WORK TO BE COMPLETED:
Across the data below, in how many lines does the word "ICBC" appear? Give only the number.

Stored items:
########################################
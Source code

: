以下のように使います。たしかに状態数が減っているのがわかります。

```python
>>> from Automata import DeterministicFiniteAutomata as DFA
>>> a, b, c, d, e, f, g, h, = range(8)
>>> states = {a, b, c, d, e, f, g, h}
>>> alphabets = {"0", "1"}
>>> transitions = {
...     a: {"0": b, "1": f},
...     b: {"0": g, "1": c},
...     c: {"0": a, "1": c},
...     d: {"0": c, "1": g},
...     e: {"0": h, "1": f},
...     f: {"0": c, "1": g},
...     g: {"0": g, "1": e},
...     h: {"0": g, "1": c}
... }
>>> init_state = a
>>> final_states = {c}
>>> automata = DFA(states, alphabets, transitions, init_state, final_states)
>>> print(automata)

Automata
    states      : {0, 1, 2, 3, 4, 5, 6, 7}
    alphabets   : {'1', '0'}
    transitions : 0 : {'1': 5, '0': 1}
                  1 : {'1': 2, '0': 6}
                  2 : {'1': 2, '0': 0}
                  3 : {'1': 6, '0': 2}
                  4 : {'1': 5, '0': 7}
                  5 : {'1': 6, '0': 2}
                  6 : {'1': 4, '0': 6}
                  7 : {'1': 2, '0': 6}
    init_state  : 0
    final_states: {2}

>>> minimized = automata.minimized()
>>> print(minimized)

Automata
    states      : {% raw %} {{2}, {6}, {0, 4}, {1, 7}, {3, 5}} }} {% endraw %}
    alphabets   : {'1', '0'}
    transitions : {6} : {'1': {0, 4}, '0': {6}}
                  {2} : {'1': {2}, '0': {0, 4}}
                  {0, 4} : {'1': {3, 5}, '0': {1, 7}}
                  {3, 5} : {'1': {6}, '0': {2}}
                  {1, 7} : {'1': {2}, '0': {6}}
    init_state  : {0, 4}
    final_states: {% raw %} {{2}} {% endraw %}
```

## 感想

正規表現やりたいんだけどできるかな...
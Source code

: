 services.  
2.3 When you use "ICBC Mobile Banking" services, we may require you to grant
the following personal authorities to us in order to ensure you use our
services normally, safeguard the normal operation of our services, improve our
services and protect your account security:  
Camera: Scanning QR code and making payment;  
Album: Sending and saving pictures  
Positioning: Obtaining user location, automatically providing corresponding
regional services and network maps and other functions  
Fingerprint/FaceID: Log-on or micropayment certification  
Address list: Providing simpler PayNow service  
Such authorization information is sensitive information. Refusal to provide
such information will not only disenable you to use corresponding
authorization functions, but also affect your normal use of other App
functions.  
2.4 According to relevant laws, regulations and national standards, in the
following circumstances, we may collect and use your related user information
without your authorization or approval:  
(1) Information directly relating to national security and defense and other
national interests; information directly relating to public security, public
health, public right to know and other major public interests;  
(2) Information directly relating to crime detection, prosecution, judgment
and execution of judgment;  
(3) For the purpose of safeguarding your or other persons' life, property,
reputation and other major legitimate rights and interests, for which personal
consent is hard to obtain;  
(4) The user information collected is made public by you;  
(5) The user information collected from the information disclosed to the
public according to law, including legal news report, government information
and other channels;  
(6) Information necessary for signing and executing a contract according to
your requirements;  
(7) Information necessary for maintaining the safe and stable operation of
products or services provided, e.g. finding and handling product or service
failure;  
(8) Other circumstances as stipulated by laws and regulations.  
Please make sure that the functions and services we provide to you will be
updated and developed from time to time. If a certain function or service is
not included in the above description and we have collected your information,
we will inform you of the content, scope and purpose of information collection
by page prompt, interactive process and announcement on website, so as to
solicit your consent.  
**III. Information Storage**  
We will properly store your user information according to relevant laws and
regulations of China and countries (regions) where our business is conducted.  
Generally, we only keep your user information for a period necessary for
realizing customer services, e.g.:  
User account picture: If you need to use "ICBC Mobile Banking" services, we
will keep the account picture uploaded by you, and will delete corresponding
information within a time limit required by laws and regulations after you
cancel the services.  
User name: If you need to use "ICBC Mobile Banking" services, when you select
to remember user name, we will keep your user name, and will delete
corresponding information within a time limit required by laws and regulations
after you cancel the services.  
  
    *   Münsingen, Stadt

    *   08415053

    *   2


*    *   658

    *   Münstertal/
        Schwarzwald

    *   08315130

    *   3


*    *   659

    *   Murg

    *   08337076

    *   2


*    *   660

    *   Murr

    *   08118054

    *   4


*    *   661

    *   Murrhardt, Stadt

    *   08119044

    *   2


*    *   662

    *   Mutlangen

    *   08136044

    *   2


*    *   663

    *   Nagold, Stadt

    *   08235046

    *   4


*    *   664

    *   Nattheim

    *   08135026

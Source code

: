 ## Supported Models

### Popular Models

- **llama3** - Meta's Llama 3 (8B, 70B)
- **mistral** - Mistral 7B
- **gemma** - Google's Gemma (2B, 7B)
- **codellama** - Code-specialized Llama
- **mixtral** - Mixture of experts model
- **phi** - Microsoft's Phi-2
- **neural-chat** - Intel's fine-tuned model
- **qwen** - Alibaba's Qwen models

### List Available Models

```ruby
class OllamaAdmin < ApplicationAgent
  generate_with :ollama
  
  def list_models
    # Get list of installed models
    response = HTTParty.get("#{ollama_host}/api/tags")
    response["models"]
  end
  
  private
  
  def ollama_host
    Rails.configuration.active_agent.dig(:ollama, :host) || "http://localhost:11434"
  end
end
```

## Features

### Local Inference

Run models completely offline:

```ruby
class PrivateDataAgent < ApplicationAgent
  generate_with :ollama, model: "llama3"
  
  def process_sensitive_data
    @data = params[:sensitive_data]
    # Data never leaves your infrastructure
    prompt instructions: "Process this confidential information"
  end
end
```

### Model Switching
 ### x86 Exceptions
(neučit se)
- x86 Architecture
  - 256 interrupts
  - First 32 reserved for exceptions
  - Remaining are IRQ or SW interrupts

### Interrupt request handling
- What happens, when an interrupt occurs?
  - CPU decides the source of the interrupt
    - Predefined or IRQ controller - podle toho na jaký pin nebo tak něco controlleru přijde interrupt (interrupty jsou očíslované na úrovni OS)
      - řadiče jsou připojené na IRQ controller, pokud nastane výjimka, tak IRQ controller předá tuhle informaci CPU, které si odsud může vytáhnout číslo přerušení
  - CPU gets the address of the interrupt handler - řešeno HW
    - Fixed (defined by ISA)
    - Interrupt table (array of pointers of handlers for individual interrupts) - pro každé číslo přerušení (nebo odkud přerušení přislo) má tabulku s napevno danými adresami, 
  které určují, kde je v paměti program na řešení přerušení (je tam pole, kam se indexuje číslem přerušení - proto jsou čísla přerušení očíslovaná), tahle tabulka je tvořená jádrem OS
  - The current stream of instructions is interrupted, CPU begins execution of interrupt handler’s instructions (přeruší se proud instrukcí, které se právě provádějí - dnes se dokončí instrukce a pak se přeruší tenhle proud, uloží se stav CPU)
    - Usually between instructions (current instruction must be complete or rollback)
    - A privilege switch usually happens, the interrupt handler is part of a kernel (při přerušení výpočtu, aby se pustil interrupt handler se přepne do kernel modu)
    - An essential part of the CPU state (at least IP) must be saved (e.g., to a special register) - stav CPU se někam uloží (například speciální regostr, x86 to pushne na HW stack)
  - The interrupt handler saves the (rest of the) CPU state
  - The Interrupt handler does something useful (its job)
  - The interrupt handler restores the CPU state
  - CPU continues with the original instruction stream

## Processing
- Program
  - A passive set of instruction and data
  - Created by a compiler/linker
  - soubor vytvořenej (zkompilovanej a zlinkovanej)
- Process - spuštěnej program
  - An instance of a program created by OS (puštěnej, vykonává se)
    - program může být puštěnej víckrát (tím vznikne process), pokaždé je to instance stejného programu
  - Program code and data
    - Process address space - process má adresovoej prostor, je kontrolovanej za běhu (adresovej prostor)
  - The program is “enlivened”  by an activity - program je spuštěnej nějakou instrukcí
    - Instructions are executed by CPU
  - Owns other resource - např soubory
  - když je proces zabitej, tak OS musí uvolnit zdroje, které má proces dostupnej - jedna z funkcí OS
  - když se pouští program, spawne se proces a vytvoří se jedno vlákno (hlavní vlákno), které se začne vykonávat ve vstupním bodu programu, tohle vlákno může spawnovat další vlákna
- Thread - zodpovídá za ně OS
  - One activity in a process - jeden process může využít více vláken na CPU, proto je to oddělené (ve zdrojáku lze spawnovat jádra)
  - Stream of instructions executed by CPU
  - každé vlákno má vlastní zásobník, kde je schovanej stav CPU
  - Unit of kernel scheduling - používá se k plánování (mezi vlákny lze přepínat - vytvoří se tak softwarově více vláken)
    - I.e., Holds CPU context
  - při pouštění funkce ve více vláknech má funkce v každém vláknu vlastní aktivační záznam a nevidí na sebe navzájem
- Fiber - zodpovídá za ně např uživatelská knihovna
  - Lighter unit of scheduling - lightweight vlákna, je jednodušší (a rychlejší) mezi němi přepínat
########################################
EXPECTED ANSWER:
3